Pengertian zina menurut Ensiklopedi  Hukum islam adalah : Hubungan antara seorang laki – laki dengan seorang perempuan yang tidak ada atau belum diikat dalam perkawinan tanpa disertai unsure keraguan dalam melakukan hubungan seksual tersebut [1] sedangkan menurut fuqoha dari kalangna mazdhab Hanafi Zina adalah hubungan seksual yang dilakukan oleh orang laki – laki secara sadar terhadap perempuan disertai dengan nafsuseksual diantara keduanya meraka tidak atau belum ada ikatan perkawinan secara sah atau ikatan perkawinan syubhat, yaitu perkawinan uang diragukan keabsahannya[2]
Dalam hadist diatas dapat diambil kesimpulan bahwasannya suami istri yang saling bersumpah Li’an itu menimbulkan  konsekweni  berakhirnya hubungan suami istri tersebut (Dzakumuttafriiqu bayna kulla mutalaa’inaini )
Dalam pasal 38 UU No. Tahun 1974 jo. Pasal 113 KHI disebutkan bahwa, perkawinan putus karena kematian, perceraian, atau atas keputusan pengadilan dan khusus cerai gugat ( pasal 73- pasal 86 ), cerai denag alas an zina ( pasal 87 – pasal 88 ).
Pasal 87 :
( 1 ) Apabila permohonan atau gugatan cerai oleh alasan salah satu pihak melakukan zina,Sedangkan pemohon atau penggugat tidak dapat melengkapi bukti – bukti termohon atau tergugat menyaggah alas an tersebut , dan hakim berpendapat bahwa permohonan atau gugatan itu bukan tiada pada pembuktian sama sekaliserta upaya peneguhan alat bukti tidak mungkin lagi diperoleh baik dari pemohon atau penggugat maupun dari termohon atau tergugat, maka hakim karena jabatannya dapat menyuruh pemohon atau penggugat untuk bersumpah.
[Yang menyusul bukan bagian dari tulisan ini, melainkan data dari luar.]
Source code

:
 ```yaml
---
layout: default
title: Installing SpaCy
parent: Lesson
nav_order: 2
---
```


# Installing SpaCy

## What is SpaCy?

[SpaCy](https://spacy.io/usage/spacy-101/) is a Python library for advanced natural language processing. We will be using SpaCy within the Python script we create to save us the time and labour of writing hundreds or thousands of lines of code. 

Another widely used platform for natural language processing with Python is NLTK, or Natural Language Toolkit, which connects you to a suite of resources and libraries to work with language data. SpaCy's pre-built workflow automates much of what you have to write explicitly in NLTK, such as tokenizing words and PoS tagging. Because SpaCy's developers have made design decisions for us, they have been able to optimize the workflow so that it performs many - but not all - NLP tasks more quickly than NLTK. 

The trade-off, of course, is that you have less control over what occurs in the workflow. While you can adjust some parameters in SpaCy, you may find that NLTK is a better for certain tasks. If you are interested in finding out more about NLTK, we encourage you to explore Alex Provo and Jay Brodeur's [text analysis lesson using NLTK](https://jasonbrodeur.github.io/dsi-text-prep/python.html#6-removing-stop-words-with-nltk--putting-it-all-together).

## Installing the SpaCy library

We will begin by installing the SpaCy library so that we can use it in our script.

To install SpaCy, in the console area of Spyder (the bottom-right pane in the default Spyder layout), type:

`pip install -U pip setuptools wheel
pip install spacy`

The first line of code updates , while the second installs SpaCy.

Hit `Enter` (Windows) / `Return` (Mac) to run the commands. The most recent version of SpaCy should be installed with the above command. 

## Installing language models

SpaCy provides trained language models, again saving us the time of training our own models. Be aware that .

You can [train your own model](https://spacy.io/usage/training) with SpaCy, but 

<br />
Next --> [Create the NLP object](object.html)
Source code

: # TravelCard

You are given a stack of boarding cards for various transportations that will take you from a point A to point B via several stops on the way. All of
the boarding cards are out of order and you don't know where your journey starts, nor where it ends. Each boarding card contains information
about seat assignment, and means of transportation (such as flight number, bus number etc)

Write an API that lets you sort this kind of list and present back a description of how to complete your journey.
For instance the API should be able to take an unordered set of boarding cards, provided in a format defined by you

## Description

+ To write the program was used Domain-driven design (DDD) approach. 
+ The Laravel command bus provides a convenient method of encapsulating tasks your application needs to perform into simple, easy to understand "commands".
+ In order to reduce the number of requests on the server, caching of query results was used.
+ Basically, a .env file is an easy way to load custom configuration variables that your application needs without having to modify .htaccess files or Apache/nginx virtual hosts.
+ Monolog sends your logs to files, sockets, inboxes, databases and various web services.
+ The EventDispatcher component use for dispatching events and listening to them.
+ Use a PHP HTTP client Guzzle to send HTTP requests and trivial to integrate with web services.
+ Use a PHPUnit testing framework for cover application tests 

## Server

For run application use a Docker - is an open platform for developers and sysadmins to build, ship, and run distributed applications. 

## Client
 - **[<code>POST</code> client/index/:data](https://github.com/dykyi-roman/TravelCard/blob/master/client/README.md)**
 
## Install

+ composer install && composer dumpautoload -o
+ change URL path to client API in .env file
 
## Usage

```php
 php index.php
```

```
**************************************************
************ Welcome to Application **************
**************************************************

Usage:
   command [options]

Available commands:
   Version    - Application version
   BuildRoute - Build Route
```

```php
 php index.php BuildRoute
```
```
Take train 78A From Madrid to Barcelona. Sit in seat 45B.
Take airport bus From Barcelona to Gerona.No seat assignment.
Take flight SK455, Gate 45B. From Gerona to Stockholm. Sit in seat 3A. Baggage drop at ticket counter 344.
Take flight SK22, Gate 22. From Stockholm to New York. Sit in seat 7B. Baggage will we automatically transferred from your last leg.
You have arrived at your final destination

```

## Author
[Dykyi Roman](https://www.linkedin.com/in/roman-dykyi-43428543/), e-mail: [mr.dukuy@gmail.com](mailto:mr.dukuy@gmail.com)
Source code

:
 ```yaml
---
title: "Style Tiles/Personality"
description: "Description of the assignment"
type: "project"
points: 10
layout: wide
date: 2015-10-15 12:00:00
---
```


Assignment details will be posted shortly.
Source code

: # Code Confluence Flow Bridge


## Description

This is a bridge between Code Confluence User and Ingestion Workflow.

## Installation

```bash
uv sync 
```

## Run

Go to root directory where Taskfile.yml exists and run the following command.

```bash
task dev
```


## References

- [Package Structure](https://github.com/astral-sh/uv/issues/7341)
( 2 ) Pihak termohon atau tergugat diberi kesempatan pula untuk meneguhkan sanggahannya dengan cara yang sama.
Pasal 88 :
( 1 ) Apabila sumpah sebagaimana yang dimaksud dalam pasal 87 ayat 1 dilakukan oleh suami, maka penyelesaiannya dapat di laksanakan dengan cara Li’an
( 2 ) Apabila sumpah sebagaimana ynag dimaksud dalam pasal 87 ayat 1 dilakukan oleh istri maka penyelesaina dilaksanakan dengan hukum acara uang berlaku
Dalam KHI hal ini diatur dalam pasal 127 yang pada intinya menyatakan bahwa :
a. suami bersumpah empat kali dengan kata tuduhan zina dan atau pengingkaran anank tersebut diikuti sumpah ke lima dengan kata – kata la’nat Allah atas dirinya apabila tuduhan dan atau pengingkaran tersebut dusta
b. Istri menolak tuduhan dan atau pengingkaran tersebut dengan sumpah empat kali dengan kata “ Tuduhan dan atau pengingkaran tresebut “ tidak benar, diikuti sumpah kelima dengan kata – kata “ Murka allah atas dirinya ( IstrI ) bila tuduhan dan atau pengingkaran tersebut benar”.
c. Tata cara pada huruf a dan huruf b tersebut merupakan satu kesatuan yang takterpisahkan :
d. apabila tata cara huruf a tidak dikuti dengan tata cara huruf b , maka dianggap tidak terjadi li’an.
Dalam pasal 128 disebutkan bahwa li’an hanya sah bila dilakukan dihadapan siding pengadilan agama.











[1] Wismar Ain Marzuqi, et.al.,Aspek pidana Dalam Hukum Islam, Jakarta : BAdan Fakultas Hukum Universitas Indonesia, 2005, hal.86.